• Task instructions:
Go through the listing below and return each line that includes "multiline".
*** Begin section ***
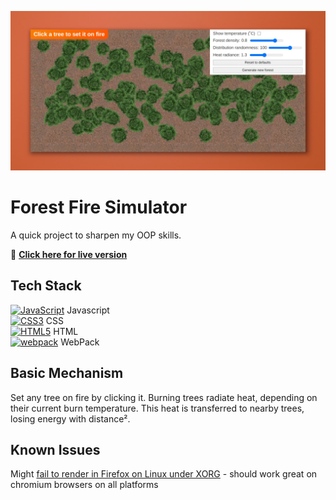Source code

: [![Forest Fire Simulator Featured Image](https://github.com/kancur/fire-sim/blob/main/featured.jpg?raw=true)](https://kancur.github.io/fire-sim/)

# Forest Fire Simulator

A quick project to sharpen my OOP skills.

:link: **[Click here for live version](https://kancur.github.io/fire-sim/)**

## Tech Stack
<a href="https://developer.mozilla.org/en-US/docs/Web/JavaScript" title="JavaScript"><img src="https://github.com/get-icon/geticon/raw/master/icons/javascript.svg" alt="JavaScript" width="21px" height="21px"></a> Javascript  
<a href="https://www.w3.org/TR/CSS/" title="CSS3"><img src="https://github.com/get-icon/geticon/raw/master/icons/css-3.svg" alt="CSS3" width="21px" height="21px"></a> CSS  
<a href="https://www.w3.org/TR/html5/" title="HTML5"><img src="https://github.com/get-icon/geticon/raw/master/icons/html-5.svg" alt="HTML5" width="21px" height="21px"></a> HTML  
<a href="https://webpack.js.org/" title="webpack"><img src="https://github.com/get-icon/geticon/raw/master/icons/webpack.svg" alt="webpack" width="21px" height="21px"></a> WebPack  

## Basic Mechanism

Set any tree on fire by clicking it.
Burning trees radiate heat, depending on their current burn temperature. This heat is transferred to nearby trees, losing energy with distance².

## Known Issues
Might [fail to render in Firefox on Linux under XORG](https://github.com/pixijs/pixijs/issues/6494) - should work great on chromium browsers on all platforms
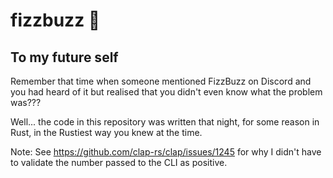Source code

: # fizzbuzz 🦀

## To my future self

Remember that time when someone mentioned FizzBuzz on Discord and you had heard of it but realised that you didn't even know what the problem was???

Well... the code in this repository was written that night, for some reason in Rust, in the Rustiest way you knew at the time.

Note: See https://github.com/clap-rs/clap/issues/1245 for why I didn't have to validate the number passed to the CLI as positive.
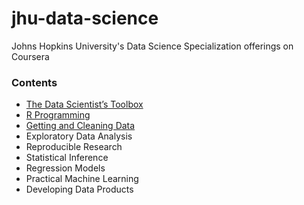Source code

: jhu-data-science
================

Johns Hopkins University's Data Science Specialization offerings on Coursera

### Contents

* [The Data Scientist’s Toolbox](toolbox/README.md)
* [R Programming](R-programming/README.md)
* [Getting and Cleaning Data](get-clean-data/README.md)
* Exploratory Data Analysis
* Reproducible Research
* Statistical Inference
* Regression Models
* Practical Machine Learning
* Developing Data Products
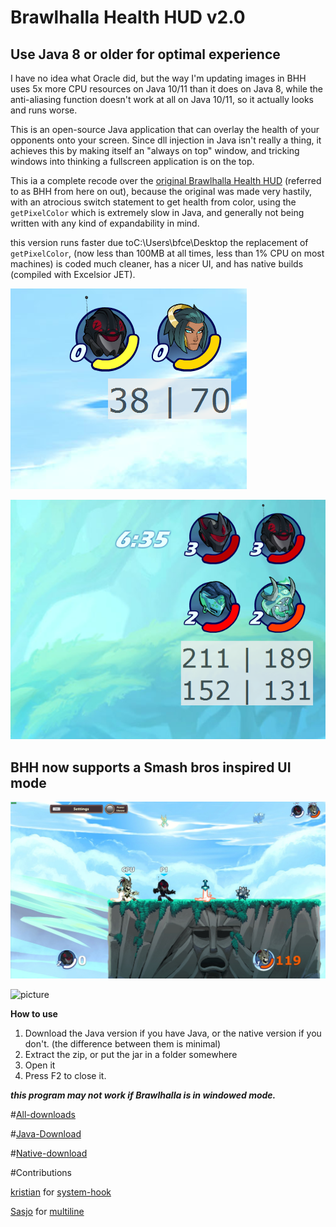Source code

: # Brawlhalla Health HUD v2.0

## Use Java 8 or older for optimal experience

I have no idea what Oracle did, but the way I'm updating images in BHH uses 5x more CPU resources on Java 10/11 than it does on Java 8, while the anti-aliasing function doesn't work at all on Java 10/11, so it actually looks and runs worse.

This is an open-source Java application that can overlay the health of your opponents onto your screen. Since dll injection in Java isn't really a thing, it achieves this by making itself an "always on top" window, and tricking windows into thinking a fullscreen application is on the top.

This ia a complete recode over the [original Brawlhalla Health HUD](https://bitbucket.org/BFCEHF/brawlhalla-health-hud/src/master/) (referred to as BHH from here on out), because the original was made very hastily, with an atrocious switch statement to get health from color, using the `getPixelColor` which is extremely slow in Java, and generally not being written with any kind of expandability in mind.

this version runs faster due toC:\Users\bfce\Desktop the replacement of `getPixelColor`, (now less than 100MB at all times, less than 1% CPU on most machines) is coded much cleaner, has a nicer UI, and has native builds (compiled with Excelsior JET).

![picture](img/1s.png)

![picture](img/2s.png)

## BHH now supports a Smash bros inspired UI mode

![picture](img/s1s.png)

![picture](img/s2s.png)

**How to use**

1. Download the Java version if you have Java, or the native version if you don't. (the difference between them is minimal)
2. Extract the zip, or put the jar in a folder somewhere
3. Open it
4. Press F2 to close it.


***this program may not work if Brawlhalla is in windowed mode.***


#[All-downloads](https://bitbucket.org/BFCEHF/brawlhalla-health-hud-v2.0/downloads/)

#[Java-Download](https://bitbucket.org/BFCEHF/brawlhalla-health-hud-v2.0/downloads/BHH2.2.jar)

#[Native-download](https://bitbucket.org/BFCEHF/brawlhalla-health-hud-v2.0/downloads/BHH2.2-native.7z)


#Contributions

[kristian](https://github.com/kristian) for [system-hook](https://github.com/kristian/system-hook)

[Sasjo](https://github.com/sasjo/) for [multiline](https://github.com/sasjo/multiline) 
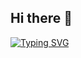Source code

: ## Hi there 👋
[![Typing SVG](https://readme-typing-svg.demolab.com?font=Fira+Code&duration=6000&pause=1000&color=E5BDF7&center=true&vCenter=true&multiline=true&random=false&width=490&height=82&lines=Hi%F0%9F%91%8B%2C++Mi+name's+Agustin+Urrutia;+and+i'm+Full+Stack+Developer%F0%9F%9A%80)](https://git.io/typing-svg)
<!--
**AgusUrrutia/AgusUrrutia** is a ✨ _special_ ✨ repository because its `README.md` (this file) appears on your GitHub profile.

Here are some ideas to get you started:

- 🔭 I’m currently working on ...
- 🌱 I’m currently learning ...
- 👯 I’m looking to collaborate on ...
- 🤔 I’m looking for help with ...
- 💬 Ask me about ...
- 📫 How to reach me: ...
- 😄 Pronouns: ...
- ⚡ Fun fact: ...
-->
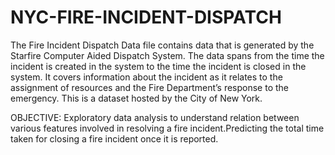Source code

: # NYC-FIRE-INCIDENT-DISPATCH

The Fire Incident Dispatch Data file contains data that is generated by the Starfire Computer Aided Dispatch System. The data spans from the time the incident is created in the system to the time the incident is closed in the system. It covers information about the incident as it relates to the assignment of resources and the Fire Department’s response to the emergency. This is a dataset hosted by the City of New York.

OBJECTIVE: Exploratory data analysis to understand relation between various features involved in resolving a fire incident.Predicting the total time taken for closing a fire incident once it is reported.
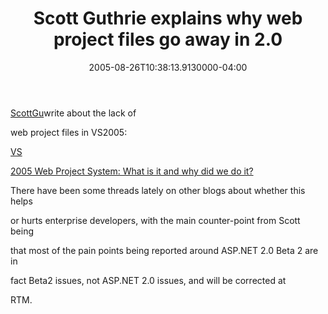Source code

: ﻿---
title: Scott Guthrie explains why web project files go away in 2.0
date: "2005-08-26T10:38:13.9130000-04:00"
description: There have been some threads lately on other blogs about whether
featuredImage: img/1915-featured.png
---

[ScottGu](http://weblogs.asp.net/scottgu)write about the lack of

web project files in VS2005:

[VS](http://weblogs.asp.net/scottgu/archive/2005/08/21/423201.aspx)

[2005 Web Project System: What is it and why did we do it?](http://weblogs.asp.net/scottgu/archive/2005/08/21/423201.aspx)

There have been some threads lately on other blogs about whether this helps

or hurts enterprise developers, with the main counter-point from Scott being

that most of the pain points being reported around ASP.NET 2.0 Beta 2 are in

fact Beta2 issues, not ASP.NET 2.0 issues, and will be corrected at

RTM.

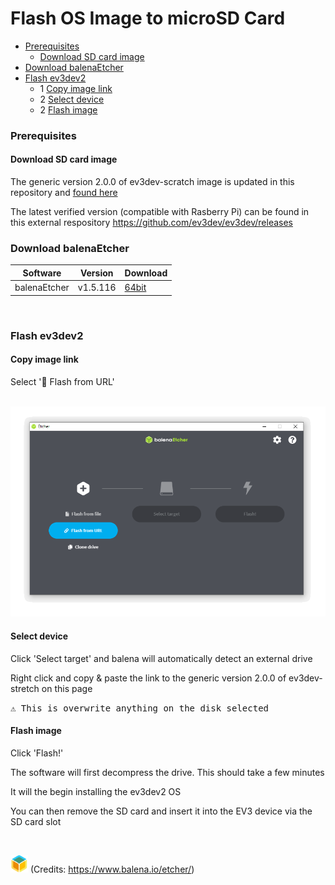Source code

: # Flash OS Image to microSD Card  

* [Prerequisites](#prerequisites)
  * [Download SD card image](#download-sd-card-image)
* [Download balenaEtcher](#download-balenaetcher)
* [Flash ev3dev2](#flash-ev3dev2)
  * 1 [Copy image link](#copy-image-link)
  * 2 [Select device](#select-device)
  * 2 [Flash image](#flash-image)

  
 

### Prerequisites

#### Download SD card image

The generic version 2.0.0 of ev3dev-scratch image is updated in this repository and [found here](https://github.com/ev3dev/ev3dev/releases/download/ev3dev-stretch-2020-04-10/ev3dev-stretch-ev3-generic-2020-04-10.zip)

The latest verified version (compatible with Rasberry Pi) can be found in this external respository https://github.com/ev3dev/ev3dev/releases

### Download balenaEtcher

Software | Version | Download  
------------- | ------------- | -------------
balenaEtcher  | v1.5.116 |  [64bit](https://github.com/balena-io/etcher/releases/download/v1.5.116/balenaEtcher-Portable-1.5.116.exe?d_id=8a514ffb-fc38-4cf4-bfc2-80e68de5450eR)

<br>

### Flash ev3dev2


#### Copy image link

Select ':link: Flash from URL'

<br>

 <img src="https://github.com/nadinev6/ev3dev/blob/main/Windows/balenaEtcher.png">
 
 #### Select device
 
 Click 'Select target' and balena will automatically detect an external drive 
 
 Right click and copy & paste the link to the generic version 2.0.0 of ev3dev-stretch on this page
 

 <kbd>
⚠️ This is overwrite anything on the disk selected
 </kbd>

#### Flash image
 
 Click 'Flash!'
 
 The software will first decompress the drive. This should take a few minutes
 
 It will the begin installing the ev3dev2 OS
 
 You can then remove the SD card and insert it into the EV3 device via the SD card slot

<br>

 <img src="https://github.com/nadinev6/ev3dev/blob/main/Windows/balena-icon.jpg" width="28"> (Credits: https://www.balena.io/etcher/) 
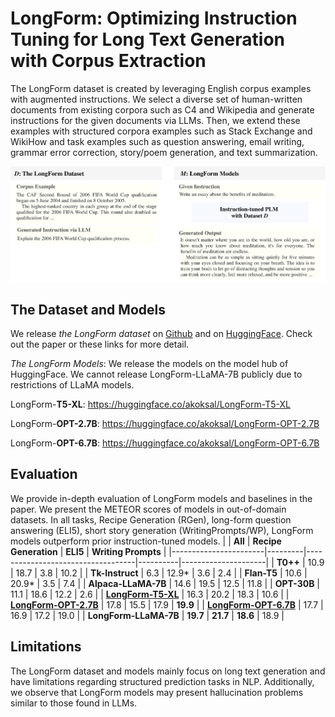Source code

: # LongForm: Optimizing Instruction Tuning for Long Text Generation with Corpus Extraction
The LongForm dataset is created by leveraging English corpus examples with augmented instructions. We select a diverse set of human-written documents from existing corpora such as C4 and Wikipedia and generate instructions for the given documents via LLMs. Then, we extend these examples with structured corpora examples such as Stack Exchange and WikiHow and task examples such as question answering, email writing, grammar error correction, story/poem generation, and text summarization.

![The LongForm dataset](figures/intro_example.jpg)

## The Dataset and Models
We release _the LongForm dataset_ on [Github](https://github.com/akoksal/LongForm/tree/main/dataset) and on [HuggingFace](https://huggingface.co/datasets/akoksal/LongForm). Check out the paper or these links for more detail.

_The LongForm Models_:
We release the models on the model hub of HuggingFace. We cannot release LongForm-LLaMA-7B publicly due to restrictions of LLaMA models.

LongForm-**T5-XL**: https://huggingface.co/akoksal/LongForm-T5-XL

LongForm-**OPT-2.7B**: https://huggingface.co/akoksal/LongForm-OPT-2.7B

LongForm-**OPT-6.7B**: https://huggingface.co/akoksal/LongForm-OPT-6.7B


## Evaluation
We provide in-depth evaluation of LongForm models and baselines in the paper. We present the METEOR scores of models in out-of-domain datasets. In all tasks, Recipe Generation (RGen), long-form question answering (ELI5), short story generation (WritingPrompts/WP), LongForm models outperform prior instruction-tuned models.
|          | **All** | **Recipe Generation**             | **ELI5** | **Writing Prompts** |
|-----------------------|---------|-----------------------------------|----------|---------------------|
| **T0++**              | 10.9    | 18.7                              | 3.8      | 10.2                |
| **Tk-Instruct**       | 6.3     | 12.9* | 3.6      | 2.4                 |
| **Flan-T5**           | 10.6    | 20.9* | 3.5      | 7.4                 |
| **Alpaca-LLaMA-7B**   | 14.6    | 19.5                              | 12.5     | 11.8                |
| **OPT-30B**           | 11.1    | 18.6                              | 12.2     | 2.6                 |
| **[LongForm-T5-XL](https://huggingface.co/akoksal/LongForm-T5-XL)**    | 16.3    | 20.2                              | 18.3     | 10.6                |
| **[LongForm-OPT-2.7B](https://huggingface.co/akoksal/LongForm-OPT-2.7B)**   | 17.8    | 15.5                              | 17.9     | **19.9**                |
| **[LongForm-OPT-6.7B](https://huggingface.co/akoksal/LongForm-OPT-6.7B)** | 17.7    | 16.9                              | 17.2     | 19.0                |
| **LongForm-LLaMA-7B** | **19.7**    | **21.7**                              | **18.6**     | 18.9                |

## Limitations
The LongForm dataset and models mainly focus on long text generation and have limitations regarding structured prediction tasks in NLP. Additionally, we observe that LongForm models may present hallucination problems similar to those found in LLMs.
*** End section ***
• Answer to this problem:
[Sasjo](https://github.com/sasjo/) for [multiline](https://github.com/sasjo/multiline) 
[![Typing SVG](https://readme-typing-svg.demolab.com?font=Fira+Code&duration=6000&pause=1000&color=E5BDF7&center=true&vCenter=true&multiline=true&random=false&width=490&height=82&lines=Hi%F0%9F%91%8B%2C++Mi+name's+Agustin+Urrutia;+and+i'm+Full+Stack+Developer%F0%9F%9A%80)](https://git.io/typing-svg)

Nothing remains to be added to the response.